Two people posing for the camera one is holding a cup of paint wearing a Penn State shirt

Assistant Teaching Professor of Human Development and Family Studies Roxanne Atterholt with a student at a Paint and Pour event held on the Penn State Shenango campus as part of the "Working on Wellness Together: Engage Your Healthiest Self" project.

Credit: Michael McElroy

SHARON, Pa. — Penn State Shenango Assistant Teaching Professor of Human Development and Family Studies Roxanne Atterholt was selected as a Fellow for the Student Engagement Network’s Engagement Faculty Academy. 

In the wake of the COVID-19 pandemic, Atterholt noticed a shift in the way students interacted with the campus community. “Coming out of the pandemic, the Student Engagement Network did a lot of research on the topic and found that well-being and engagement took a tank,” Atterholt said. “It was hard to feel engaged when everything was being done remotely.” The decline was noticeable for many other faculty members as well. “We wrote a lot about these issues for ourselves and I decided to design this project around that foundation we already had.” 

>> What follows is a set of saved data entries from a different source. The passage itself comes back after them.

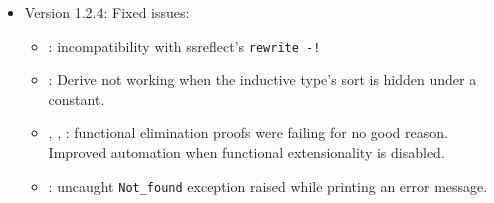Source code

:\begin{itemize}
\item Version 1.2.4:
  Fixed issues:
  \begin{itemize}
    \item {}: incompatibility with ssreflect's \texttt{rewrite -!}
    \item {}: Derive not working when the inductive type's sort is hidden under a constant.
    \item {}, , : functional elimination proofs were failing for no good reason.
      Improved automation when functional extensionality is disabled.
    \item {}: uncaught \texttt{Not\_found} exception raised while printing an error message.
  \end{itemize}
\end{itemize}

As a result, Atterholt created an engagement project to benefit students, faculty, and staff at the Shenango campus titled, "Working on Wellness Together: Engage Your Healthiest Self." The project was selected by the Student Engagement Network and includes funding in order to incorporate evidence-based strategies for supporting students into academic learning environments and to host on-campus events.

As the overseeing member of a faculty learning community at Shenango, Atterholt, along with faculty members across various disciplines, participated in mental health first-aid trainings and included well-being-specific language into existing curricula for the fall semester. On top of the mental health initiatives and course re-structuring, the faculty group also scheduled games and art activities designed to allow all members of the Shenango community to connect and feel a sense of belonging. “Wellness should be some fun, too,” said Atterholt. “We invited anyone on campus to come and play.” 

The group hosted two campus engagement activities in the fall semester and will hold two more in the spring, along with more mental health first-aid training for faculty, staff and students. With engagement opportunities like these, as well as small-scale and large-scale shifts in learning environments that promote well-being, the hope for the "Working on Wellness Together: Engage Your Healthiest Self" program is to reach as many in the Shenango community as possible. “We had about 211 students in the various classes who participated. In theory, at the conclusion of the spring semester, we could have about 400 people across this campus involved in some aspect of the project." 

“We have a research guide developed by a Schreyer Institute of Teaching Excellence partnering-faculty which has helped us collect data,” Atterholt said. “Hopefully, this goes great, and we have documented evidence. Then perhaps it can be duplicated at other Penn State campuses and beyond.”